As Justin had said, this was not a humbled man. The damp, desperate guy was gone. In his place was Tom Gerard. Chef.

“I'm certain you do,” Reggie said, wondering how Patty could have failed to recognize him. Maybe she was too short to see the tabloids at the grocery store checkout stand.

“And you don't want to hear them,” he said with a half smile that cut through her nerves and reminded her how very much she'd once enjoyed being in his bed.

Reggie took the menu from him and put it back in the display. “We have an Italian buffet tonight and a wedding anniversary party tomorrow, and we both need to get to work.

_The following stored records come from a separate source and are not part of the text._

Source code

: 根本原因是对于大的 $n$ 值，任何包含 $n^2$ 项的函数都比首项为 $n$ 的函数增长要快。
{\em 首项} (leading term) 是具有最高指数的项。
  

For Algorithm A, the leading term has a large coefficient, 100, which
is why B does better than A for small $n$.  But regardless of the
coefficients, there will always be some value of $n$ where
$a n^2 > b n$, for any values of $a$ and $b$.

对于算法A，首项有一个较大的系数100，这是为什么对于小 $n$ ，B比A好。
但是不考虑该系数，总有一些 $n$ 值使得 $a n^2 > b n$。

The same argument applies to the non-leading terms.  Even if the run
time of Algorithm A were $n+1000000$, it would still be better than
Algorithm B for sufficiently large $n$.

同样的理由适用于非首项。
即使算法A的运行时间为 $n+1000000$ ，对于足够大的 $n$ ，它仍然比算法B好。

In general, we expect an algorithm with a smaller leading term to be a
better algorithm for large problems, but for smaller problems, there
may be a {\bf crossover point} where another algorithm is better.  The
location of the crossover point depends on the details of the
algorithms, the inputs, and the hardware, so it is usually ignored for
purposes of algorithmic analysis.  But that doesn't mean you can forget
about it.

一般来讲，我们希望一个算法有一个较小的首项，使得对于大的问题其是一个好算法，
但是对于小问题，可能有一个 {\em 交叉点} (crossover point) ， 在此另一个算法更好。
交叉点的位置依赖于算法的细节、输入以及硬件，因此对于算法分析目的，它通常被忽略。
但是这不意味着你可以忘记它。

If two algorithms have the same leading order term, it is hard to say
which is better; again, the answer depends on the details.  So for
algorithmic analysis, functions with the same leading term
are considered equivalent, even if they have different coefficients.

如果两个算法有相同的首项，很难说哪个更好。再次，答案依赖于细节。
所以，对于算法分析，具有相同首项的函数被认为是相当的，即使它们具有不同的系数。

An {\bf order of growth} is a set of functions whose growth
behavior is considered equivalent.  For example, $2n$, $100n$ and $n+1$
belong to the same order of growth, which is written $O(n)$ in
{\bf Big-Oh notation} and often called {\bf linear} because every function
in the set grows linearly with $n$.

Back-to-back events are rugged.”

“Then why book them that way?”

“Money.”

Hard to argue with that, and Tom didn't try. “What do you want me to do?”

Reggie turned to face him, glad she was still in her heels so the height difference wasn't so great. “I want you to listen to me for a few minutes.” He nodded.
“When we agreed to try this you said you wanted to develop a working relationship. For the good of the baby.”

“Yes.”

“You agreed this was my kitchen.”

“I remember,” he said patiently.

“I hope so.” She had no idea if these helpful reminders of who was in charge were sinking into Tom's head. They'd done well together in the past because she'd never let him push her around, but she'd always had the option of walking away without a backward glance. That option was now severely compromised. From this point on she was going to have to try to manage him.

“So what do you want me to do?” he asked in a polite and professional way as he folded his arms over his chest. She was close enough that she caught his scent, warm and masculine, triggering memories best forgotten.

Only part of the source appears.